NUMBER 1 Serjeants' Inn has taken on more than 100 personal injury cases on a conditional fee basis, but senior clerk Clark Chessis last week told The Lawyer the existing system is seriously flawed.
His concerns are shared by many at the Bar, who believe they are being pushed into Conditional Fee Agreements (CFAs) with little evidence that they are fair to clients.
The Government last summer extended CFAs to all civil proceedings except family matters, hailing them as a means of providing “access to civil justice for the vast majority of people”.
The number of CFAs in operation is expected to quadruple from 25,000 to about 100,000 if legal aid is this autumn abolished for personal injury cases.
Chessis highlighted the experience of one tenant who lost three CFA cases in a row – effectively earning nothing for his work. This, says Chessis, places him in an invidious position. If the barrister accepts another case on a CFA basis, the temptation will be to settle early – with the guarantee of some financial reward – rather than risk his fees again by fighting the case in court.
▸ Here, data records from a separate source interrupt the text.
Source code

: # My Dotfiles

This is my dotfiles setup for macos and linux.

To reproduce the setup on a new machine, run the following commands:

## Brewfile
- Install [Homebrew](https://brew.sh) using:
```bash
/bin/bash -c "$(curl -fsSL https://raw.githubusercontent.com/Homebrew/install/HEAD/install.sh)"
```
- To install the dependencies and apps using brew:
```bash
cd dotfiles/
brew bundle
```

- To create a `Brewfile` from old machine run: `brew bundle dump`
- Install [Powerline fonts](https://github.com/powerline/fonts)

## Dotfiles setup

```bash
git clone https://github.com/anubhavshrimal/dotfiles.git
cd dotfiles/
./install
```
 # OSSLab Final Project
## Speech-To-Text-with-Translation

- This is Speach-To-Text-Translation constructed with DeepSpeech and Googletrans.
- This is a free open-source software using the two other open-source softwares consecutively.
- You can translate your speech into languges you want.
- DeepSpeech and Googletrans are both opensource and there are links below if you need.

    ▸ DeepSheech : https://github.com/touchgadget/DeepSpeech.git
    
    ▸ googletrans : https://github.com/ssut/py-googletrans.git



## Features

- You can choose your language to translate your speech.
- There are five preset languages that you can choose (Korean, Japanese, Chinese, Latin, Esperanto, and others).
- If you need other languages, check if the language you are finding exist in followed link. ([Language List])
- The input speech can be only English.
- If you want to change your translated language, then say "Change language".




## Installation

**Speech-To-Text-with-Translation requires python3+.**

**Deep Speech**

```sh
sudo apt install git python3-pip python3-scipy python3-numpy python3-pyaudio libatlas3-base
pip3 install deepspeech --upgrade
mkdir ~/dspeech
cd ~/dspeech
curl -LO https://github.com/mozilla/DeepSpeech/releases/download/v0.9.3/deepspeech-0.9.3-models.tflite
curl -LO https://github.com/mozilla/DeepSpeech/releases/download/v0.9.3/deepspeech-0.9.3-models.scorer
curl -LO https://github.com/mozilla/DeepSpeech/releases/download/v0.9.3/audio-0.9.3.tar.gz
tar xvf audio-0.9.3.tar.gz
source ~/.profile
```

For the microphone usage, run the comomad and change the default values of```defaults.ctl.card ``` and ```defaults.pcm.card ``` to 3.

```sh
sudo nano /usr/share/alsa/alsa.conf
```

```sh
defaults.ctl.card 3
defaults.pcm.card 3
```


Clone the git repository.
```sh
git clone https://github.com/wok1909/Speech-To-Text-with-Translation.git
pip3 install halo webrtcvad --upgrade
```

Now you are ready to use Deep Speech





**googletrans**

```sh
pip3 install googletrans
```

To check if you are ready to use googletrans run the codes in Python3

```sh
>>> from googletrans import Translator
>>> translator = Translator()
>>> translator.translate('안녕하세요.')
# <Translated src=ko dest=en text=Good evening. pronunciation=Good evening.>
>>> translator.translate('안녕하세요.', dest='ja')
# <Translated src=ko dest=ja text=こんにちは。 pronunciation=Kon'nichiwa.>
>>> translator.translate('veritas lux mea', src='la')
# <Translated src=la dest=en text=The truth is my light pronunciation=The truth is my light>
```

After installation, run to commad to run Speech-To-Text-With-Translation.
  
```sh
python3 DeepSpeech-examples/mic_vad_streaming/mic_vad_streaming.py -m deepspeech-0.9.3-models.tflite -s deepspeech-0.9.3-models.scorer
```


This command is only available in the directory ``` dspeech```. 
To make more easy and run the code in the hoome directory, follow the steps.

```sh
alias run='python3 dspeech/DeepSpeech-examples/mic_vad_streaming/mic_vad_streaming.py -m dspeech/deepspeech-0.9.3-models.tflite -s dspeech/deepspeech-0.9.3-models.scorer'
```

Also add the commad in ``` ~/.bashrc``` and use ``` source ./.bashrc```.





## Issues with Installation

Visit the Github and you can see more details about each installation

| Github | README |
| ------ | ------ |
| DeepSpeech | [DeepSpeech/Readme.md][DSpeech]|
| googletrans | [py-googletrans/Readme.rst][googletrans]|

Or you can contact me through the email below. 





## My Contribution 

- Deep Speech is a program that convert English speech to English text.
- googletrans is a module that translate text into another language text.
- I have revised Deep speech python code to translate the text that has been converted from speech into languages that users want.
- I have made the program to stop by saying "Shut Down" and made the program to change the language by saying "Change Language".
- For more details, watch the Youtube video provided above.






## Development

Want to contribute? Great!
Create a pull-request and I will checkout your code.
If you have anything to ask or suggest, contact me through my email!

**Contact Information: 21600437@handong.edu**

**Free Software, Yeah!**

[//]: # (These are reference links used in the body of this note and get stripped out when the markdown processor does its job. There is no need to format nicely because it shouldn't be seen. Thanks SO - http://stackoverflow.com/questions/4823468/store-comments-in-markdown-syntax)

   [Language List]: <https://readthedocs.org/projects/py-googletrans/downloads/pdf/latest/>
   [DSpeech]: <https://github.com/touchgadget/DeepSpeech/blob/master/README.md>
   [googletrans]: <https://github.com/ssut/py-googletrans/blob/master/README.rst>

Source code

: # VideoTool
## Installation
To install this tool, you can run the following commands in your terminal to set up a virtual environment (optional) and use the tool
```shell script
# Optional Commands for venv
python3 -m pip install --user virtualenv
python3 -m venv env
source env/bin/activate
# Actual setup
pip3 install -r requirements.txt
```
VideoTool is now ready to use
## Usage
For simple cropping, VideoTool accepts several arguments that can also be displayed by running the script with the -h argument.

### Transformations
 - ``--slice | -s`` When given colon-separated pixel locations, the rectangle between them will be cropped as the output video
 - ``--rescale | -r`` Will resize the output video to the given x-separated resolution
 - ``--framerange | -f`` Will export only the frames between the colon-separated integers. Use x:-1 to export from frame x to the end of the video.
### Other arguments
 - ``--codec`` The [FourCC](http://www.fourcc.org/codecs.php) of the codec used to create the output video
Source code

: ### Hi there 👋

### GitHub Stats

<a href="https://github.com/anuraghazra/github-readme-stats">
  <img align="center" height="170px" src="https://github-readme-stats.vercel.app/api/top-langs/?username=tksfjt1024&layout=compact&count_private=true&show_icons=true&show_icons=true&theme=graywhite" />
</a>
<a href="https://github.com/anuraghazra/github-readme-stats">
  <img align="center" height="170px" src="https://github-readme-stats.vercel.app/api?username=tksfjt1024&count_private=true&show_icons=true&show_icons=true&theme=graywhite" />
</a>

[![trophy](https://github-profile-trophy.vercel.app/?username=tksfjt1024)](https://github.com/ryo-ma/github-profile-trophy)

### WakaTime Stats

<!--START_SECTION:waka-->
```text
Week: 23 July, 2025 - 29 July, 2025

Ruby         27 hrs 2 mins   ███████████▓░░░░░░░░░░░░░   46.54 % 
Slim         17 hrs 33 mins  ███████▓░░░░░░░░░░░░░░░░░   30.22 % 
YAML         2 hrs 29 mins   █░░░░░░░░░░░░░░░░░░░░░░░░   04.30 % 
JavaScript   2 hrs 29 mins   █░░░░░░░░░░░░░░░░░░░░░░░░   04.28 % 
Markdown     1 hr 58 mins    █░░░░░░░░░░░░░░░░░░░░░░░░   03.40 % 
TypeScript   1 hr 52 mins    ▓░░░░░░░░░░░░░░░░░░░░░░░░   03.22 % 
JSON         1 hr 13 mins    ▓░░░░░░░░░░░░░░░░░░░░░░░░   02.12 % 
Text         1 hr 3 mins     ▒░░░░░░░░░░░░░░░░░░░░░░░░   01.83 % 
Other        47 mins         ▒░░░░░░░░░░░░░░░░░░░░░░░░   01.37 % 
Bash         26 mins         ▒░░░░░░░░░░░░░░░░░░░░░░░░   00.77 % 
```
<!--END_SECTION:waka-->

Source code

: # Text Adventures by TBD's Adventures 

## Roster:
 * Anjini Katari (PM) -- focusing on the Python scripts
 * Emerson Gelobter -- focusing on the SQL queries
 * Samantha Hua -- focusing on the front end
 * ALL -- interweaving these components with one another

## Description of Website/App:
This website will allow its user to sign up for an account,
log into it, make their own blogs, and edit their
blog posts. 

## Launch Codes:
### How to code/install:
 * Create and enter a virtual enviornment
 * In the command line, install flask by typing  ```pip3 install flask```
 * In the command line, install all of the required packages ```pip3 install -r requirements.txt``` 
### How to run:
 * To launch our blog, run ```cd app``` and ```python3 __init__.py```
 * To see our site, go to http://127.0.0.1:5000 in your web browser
Many of Chessis' peers agree that CFAs currently introduce a real risk of under-settlement. Their fear is that, if their income is riding on the outcome of the case, barristers will not be objective in the advice they give.
Matthias Kelly, a tenant at Old Square Chambers, says: “They [CFAs] create a conflict of interest and a feeling that a wedge is being driven between the lawyer and the client. Lawyers have an inarticulate agenda, certainly against the client.”
Michael De Navarro QC, chairman of the Personal Injury Bar Association (PIBA), says: “There are always black sheep at the margins of any profession – it would be idle to pretend otherwise – who will be tempted to under-settle cases.”
De Navarro argues that an objective barrister is an essential counterbalance in negotiations on whether to accept an out-of-court settlement.
He says PIBA has heard many horror stories of after-the-event insurers threatening to go “off-risk”. This means that if an offer to settle is laid on the table and the client refuses to accept it, the insurer can withdraw its cover if it deems the client's refusal to be unreasonable.
In a recent case in Birmingham the insurer made the threat on a £80,000 offer. Client and counsel disagreed and went on to secure £120,000. A plaintiff counsel under financial pressure might not always be so willing to press on with the case.
Members of the Bar argue that the solution to this conflict of interest is to treat a barrister's fees as a disbursement, so the barrister is paid whatever the outcome of the case.
The PIBA says a growing number of after-the-event insurers, such as Saturn Professional Risks and Litigation Direct, do this.
“The newer insurers are partly thinking about the implications in a wider environment in relation to negligence claims and commercial litigation,” says Peter Bennett, practice manager at 36 Bedford Row and co-author of a forthcoming book on conditional and contingency fees. This new breed of insurers, Bennett says, want an objective viewpoint when undertaking risk assessment.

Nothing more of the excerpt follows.